Your Old Postcards Might Actually Be Worth A Ton Of Money
People can be sweet and simple creatures, and postcards are the proof. For generations, folks have sent bits of beautiful cardboard through the mail to share a bit of travel magic with friends and family back home. Or maybe, they're sharing a bit of home with a loved one gone far away. Possibly, a postcard is a souvenir someone picks up for themselves, to commemorate a special moment in time.

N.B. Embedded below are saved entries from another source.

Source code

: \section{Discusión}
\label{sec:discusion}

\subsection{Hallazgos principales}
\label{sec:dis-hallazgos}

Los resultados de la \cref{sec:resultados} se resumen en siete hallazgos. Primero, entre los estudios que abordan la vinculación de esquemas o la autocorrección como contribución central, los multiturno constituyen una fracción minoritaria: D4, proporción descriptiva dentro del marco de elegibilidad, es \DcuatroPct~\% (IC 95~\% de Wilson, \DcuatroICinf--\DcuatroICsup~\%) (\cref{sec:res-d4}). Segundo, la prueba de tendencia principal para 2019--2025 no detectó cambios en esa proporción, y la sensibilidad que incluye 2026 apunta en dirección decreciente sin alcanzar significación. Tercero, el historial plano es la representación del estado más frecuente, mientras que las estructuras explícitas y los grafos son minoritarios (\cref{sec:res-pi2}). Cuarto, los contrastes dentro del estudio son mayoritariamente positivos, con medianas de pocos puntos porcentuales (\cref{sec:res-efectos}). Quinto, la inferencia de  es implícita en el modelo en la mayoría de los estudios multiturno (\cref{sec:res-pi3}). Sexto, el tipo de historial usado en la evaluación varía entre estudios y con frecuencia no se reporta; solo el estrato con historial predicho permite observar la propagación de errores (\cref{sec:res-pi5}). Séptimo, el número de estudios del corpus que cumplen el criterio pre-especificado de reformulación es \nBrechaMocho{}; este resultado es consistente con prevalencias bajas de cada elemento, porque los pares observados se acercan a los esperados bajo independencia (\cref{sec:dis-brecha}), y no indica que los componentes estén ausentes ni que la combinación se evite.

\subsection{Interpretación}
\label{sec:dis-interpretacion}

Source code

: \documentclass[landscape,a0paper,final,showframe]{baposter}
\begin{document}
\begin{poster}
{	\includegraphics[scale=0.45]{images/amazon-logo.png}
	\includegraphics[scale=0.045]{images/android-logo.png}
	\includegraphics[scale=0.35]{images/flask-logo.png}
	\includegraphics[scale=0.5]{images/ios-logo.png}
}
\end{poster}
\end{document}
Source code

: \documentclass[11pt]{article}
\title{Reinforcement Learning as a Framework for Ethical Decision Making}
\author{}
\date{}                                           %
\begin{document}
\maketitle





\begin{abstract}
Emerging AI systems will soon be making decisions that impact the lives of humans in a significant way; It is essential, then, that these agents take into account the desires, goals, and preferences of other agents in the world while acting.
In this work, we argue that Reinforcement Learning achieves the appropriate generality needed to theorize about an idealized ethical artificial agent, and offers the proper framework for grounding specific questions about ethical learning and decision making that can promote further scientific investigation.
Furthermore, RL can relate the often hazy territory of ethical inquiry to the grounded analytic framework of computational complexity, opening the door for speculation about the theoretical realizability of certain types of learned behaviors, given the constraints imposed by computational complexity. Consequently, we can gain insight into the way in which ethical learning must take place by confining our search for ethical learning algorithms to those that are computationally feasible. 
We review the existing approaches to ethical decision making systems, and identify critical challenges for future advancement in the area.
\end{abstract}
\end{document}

World Series wins by a favorite team, an engagement on a Hawaiian beach, a visit to a small ancestral hometown or roadside diner shaped like an owl: There's a postcard for that. Likely, one dashed off in the final minutes of a trip, while desperate to find a mailbox before the next plane, train, or automobile leaves the station. Plenty of money mistakes can be made while traveling, but snapping up a cheap and pretty postcard isn't usually one of them.
But years (and decades) later as people sift through boxes of old papers and closets full of clutter, their minds may start to wonder ... how much might those old postcards be worth, long after their initial stamp price and sentimental value has been spent? You might be surprised to learn that the amount of money some old postcards are worth is actually something to write home about.
What to consider when sorting the 'mail'
Valuable old postcards are like Pokémon cards that are worth a ton of money: rare, but worth the hunt. Postcards that fit the high-dollar bill can sometimes fetch hundreds. Not bad, considering some of them only cost a few dollars at a postcard show or antiques shop. Much like highly collectible sports memorabilia, stories are important to a postcard's value. Sure, a postcard can command high value if it's from the early days of baseball, or signed by a star player. But even non-sports postcards gain value when they help a collector tell a story, or see a fuller picture of the past.
Rare and scarce postcards of small towns always seem to be in some demand for collectors, perhaps because these relics depict otherwise lost town history. Keep your eyes peeled for old postcards with small-town views and street scenes, especially those from pre-1920s Mississippi, Tennessee, and Virginia. Old postcards from smaller neighborhoods in big cities can be valuable, as well as old postcards of institutions still in business, like hotels.
Many more fiddly aspects can be considered by serious postcard collectors, like the type of formatting the card uses, what it was printed on, etc. But even the casual collector can look for writing on the back of cards — sometimes famous names are found in a quickly-scrawled greeting, and can take a card's value from ten cents to thousands.
Valuable and potentially valuable postcards
Picture postcard collections have been going strong since the Chicago World's Fair of 1893, and some of the most valuable old postcards can be traced to photographers working in the 1900s. Postcard dealer historian Daniel May, the brains behind Mailseum, advises to keep a lookout for cards featuring turn-of-the-century photographs from W.E. Burgess (who worked frequently in Virginia) and Jessie Tarbox Beals (who snapped many New York City locations).
Further, "real photo" postcards tend to be more valuable than "printed photo" postcards (that is, a photo developed onto the actual paper postcard, versus a photo printed onto the postcard). Real photos are represented by solid images, while printed photos show images made of tiny printed dots when examined closely. Popular postcards regardless of photo quality include holiday cards, night scenes, and Hawaiian cards from postcard publisher The Island Curio Co.
So what are some top-dollar postcards? For some, you could command several hundred dollars. Mailseum, for example, says a birds-eye view of a lost mining town in Golden Circle, Nevada, sold for $688, while a Burgess postcard of Virginia went for $900. Looking around eBay, in September 2024, a lot of 6,250 postcards from the 1900s to the 1950s sold for $2,000.
And, to keep quirky images in the postcard game, a vintage Halloween postcard from the 1910s featuring a grim reaper playing a serenade to little goblins in the moonlight could be a collector's today for $295. Again, not bad, considering the postcard likely cost five cents to send to a friend back in the day.